__What you need to do__. For each line of the listing that contains "keys", make a copy and return it.
#### Data section ####
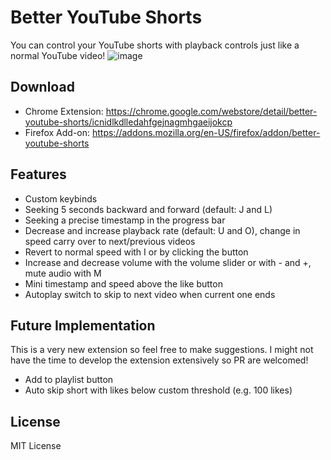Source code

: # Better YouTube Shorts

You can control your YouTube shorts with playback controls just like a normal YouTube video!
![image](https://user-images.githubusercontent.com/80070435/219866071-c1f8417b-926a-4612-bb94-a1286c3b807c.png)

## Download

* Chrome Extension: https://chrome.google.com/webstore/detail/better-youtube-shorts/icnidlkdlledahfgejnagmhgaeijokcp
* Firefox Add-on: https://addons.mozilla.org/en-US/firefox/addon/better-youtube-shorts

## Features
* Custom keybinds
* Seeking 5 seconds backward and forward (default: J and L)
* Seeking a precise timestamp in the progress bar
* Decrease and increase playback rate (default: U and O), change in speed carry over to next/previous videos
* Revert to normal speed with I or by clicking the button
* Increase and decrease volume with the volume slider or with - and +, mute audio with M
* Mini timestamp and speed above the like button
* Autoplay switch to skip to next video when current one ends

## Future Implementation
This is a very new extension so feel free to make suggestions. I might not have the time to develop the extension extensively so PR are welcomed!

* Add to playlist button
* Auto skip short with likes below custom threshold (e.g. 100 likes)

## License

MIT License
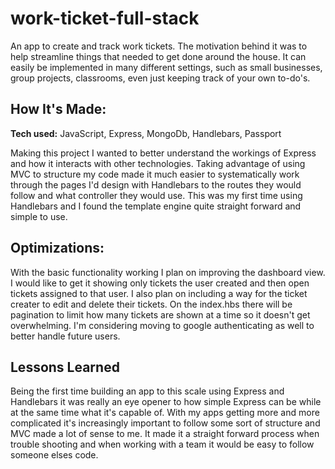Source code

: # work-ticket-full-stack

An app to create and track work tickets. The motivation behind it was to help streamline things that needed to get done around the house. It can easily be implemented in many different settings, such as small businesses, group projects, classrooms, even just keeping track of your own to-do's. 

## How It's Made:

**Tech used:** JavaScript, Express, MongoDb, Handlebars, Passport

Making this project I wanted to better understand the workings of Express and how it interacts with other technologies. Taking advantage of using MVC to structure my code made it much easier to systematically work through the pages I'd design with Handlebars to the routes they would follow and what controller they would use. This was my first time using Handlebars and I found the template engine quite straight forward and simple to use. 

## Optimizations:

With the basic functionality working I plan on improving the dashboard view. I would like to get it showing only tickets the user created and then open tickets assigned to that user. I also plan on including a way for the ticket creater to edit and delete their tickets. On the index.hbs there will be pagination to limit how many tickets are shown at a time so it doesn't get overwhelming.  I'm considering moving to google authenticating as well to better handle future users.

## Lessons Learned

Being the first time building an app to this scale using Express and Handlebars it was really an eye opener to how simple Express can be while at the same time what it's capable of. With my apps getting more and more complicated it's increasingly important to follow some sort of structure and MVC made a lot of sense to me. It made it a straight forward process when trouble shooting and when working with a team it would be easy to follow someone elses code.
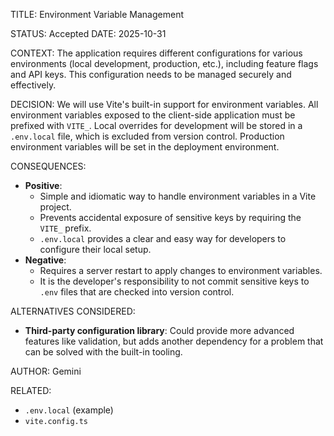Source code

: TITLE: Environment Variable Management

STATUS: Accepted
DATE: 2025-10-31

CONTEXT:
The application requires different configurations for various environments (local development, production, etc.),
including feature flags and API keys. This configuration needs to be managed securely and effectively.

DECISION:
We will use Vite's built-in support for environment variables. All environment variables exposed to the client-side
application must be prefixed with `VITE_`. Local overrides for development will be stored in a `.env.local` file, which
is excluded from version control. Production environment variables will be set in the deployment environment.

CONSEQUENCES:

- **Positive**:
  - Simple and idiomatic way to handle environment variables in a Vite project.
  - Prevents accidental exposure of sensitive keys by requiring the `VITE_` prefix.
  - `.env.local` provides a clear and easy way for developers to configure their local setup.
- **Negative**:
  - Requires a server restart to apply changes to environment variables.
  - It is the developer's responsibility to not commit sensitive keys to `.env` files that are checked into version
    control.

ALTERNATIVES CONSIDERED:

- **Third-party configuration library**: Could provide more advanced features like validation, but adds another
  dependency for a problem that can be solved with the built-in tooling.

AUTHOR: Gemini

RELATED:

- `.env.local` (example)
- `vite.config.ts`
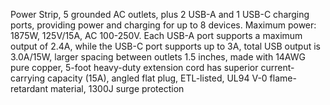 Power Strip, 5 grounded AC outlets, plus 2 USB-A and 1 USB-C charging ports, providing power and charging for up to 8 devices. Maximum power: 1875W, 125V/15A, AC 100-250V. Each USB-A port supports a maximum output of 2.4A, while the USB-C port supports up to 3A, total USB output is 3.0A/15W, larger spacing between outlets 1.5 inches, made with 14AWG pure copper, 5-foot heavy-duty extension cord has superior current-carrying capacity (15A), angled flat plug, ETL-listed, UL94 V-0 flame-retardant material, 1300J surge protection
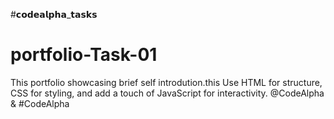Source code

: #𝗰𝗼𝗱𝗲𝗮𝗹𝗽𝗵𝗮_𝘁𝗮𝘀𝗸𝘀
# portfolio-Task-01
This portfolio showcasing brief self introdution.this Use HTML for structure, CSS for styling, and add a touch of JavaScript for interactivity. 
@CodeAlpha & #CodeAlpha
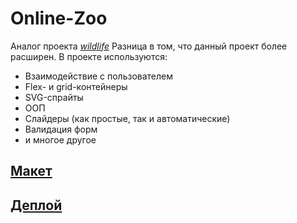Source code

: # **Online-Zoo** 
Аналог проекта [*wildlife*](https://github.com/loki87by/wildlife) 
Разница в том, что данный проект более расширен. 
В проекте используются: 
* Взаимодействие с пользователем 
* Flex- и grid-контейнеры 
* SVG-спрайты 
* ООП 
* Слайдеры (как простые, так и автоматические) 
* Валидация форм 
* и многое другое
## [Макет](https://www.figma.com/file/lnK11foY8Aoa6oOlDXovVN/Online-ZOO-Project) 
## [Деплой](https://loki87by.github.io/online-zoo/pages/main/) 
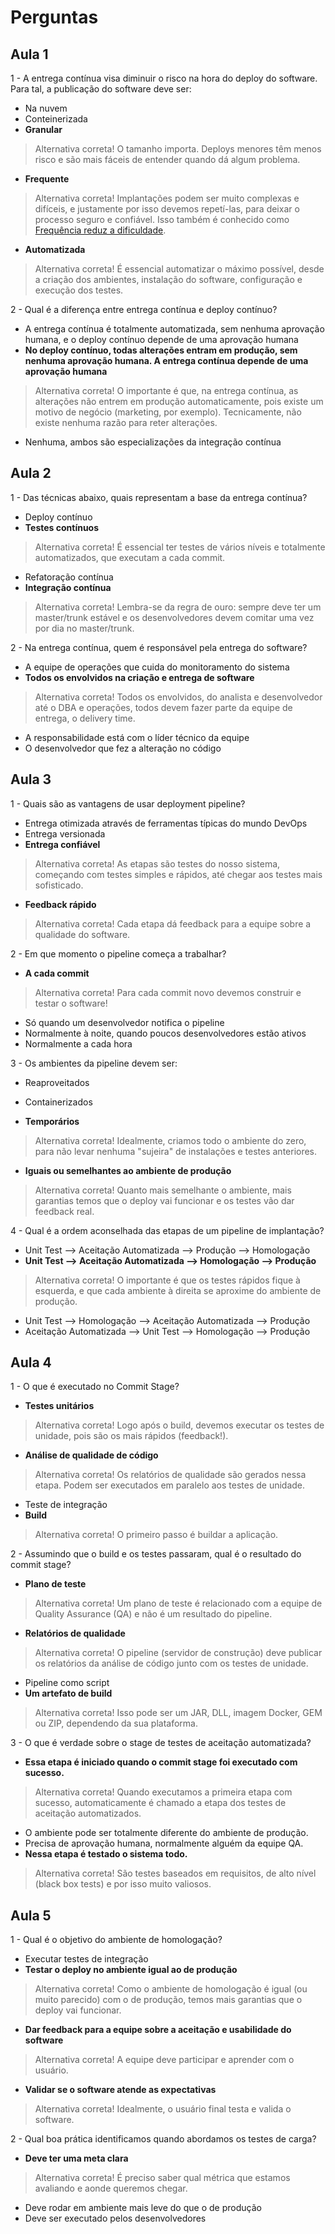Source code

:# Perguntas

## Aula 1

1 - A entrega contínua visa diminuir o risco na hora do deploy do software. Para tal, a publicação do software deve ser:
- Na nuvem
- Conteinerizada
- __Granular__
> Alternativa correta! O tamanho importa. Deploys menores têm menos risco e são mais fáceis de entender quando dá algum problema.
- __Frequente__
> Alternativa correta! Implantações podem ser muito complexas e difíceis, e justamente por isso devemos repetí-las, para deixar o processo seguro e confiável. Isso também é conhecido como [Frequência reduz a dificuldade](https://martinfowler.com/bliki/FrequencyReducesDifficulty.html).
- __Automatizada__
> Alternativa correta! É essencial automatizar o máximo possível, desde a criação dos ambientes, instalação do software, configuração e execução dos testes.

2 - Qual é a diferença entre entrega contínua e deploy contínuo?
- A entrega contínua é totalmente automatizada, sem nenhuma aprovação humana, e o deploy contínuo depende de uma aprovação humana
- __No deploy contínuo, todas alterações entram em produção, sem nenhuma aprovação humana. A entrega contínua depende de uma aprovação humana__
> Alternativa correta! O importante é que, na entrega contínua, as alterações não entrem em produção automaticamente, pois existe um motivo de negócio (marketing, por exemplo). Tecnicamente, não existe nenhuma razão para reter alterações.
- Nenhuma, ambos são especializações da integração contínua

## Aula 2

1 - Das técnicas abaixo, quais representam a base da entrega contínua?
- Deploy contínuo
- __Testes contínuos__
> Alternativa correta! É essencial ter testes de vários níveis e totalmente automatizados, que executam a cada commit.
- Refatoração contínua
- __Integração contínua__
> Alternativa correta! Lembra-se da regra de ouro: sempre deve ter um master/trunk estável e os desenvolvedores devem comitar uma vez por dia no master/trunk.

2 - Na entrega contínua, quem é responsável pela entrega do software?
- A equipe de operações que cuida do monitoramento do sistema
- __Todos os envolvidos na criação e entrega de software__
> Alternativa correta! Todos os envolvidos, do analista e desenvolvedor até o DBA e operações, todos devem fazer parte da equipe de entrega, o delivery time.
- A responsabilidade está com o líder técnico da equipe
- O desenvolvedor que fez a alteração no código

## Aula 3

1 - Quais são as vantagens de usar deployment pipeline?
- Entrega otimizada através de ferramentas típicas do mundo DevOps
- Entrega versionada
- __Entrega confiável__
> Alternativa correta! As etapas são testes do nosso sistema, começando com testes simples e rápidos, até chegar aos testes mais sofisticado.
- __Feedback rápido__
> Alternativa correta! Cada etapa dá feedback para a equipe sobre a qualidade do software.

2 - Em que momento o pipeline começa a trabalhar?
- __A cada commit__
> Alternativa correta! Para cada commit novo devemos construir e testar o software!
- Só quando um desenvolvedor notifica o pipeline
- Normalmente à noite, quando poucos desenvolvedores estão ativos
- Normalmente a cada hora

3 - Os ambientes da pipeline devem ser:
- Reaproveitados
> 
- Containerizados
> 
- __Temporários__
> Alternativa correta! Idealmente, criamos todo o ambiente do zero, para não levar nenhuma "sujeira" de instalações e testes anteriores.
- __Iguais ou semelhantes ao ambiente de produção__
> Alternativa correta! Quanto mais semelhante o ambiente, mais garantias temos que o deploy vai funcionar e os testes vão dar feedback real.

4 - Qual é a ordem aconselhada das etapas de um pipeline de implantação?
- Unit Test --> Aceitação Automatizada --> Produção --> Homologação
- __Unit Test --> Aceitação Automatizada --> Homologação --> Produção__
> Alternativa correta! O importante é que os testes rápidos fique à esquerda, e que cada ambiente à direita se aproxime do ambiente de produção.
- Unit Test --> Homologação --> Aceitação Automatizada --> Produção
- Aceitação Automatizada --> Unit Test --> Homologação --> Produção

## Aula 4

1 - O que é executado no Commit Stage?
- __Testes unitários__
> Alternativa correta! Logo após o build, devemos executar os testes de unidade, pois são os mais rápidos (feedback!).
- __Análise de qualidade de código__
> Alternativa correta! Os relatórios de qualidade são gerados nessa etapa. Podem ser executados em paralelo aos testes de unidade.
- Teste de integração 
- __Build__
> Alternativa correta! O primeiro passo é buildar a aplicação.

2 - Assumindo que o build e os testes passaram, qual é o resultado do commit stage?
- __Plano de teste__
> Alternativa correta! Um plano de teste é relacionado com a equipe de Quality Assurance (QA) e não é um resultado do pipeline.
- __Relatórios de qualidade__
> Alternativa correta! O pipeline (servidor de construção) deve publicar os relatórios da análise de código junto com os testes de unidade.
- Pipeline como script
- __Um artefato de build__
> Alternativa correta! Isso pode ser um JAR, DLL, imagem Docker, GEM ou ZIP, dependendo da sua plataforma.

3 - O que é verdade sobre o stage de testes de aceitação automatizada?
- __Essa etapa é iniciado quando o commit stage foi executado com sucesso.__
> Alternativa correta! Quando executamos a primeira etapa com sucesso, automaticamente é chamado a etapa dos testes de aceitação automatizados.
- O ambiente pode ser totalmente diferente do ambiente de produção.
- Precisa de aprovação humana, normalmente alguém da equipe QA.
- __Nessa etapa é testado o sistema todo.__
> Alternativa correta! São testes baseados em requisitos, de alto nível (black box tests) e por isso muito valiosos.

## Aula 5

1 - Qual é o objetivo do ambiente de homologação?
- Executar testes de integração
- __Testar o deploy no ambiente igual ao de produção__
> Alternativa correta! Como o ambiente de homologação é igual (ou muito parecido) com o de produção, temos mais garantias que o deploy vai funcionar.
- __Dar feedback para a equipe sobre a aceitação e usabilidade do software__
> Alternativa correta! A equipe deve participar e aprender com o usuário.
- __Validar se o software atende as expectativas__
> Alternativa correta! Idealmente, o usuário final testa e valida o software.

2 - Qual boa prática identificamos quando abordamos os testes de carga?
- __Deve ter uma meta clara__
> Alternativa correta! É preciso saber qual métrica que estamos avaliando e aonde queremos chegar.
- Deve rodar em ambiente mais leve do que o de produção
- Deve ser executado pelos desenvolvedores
####
__Task solution__.
including feature flags and API keys. This configuration needs to be managed securely and effectively.
  - Prevents accidental exposure of sensitive keys by requiring the `VITE_` prefix.
  - It is the developer's responsibility to not commit sensitive keys to `.env` files that are checked into version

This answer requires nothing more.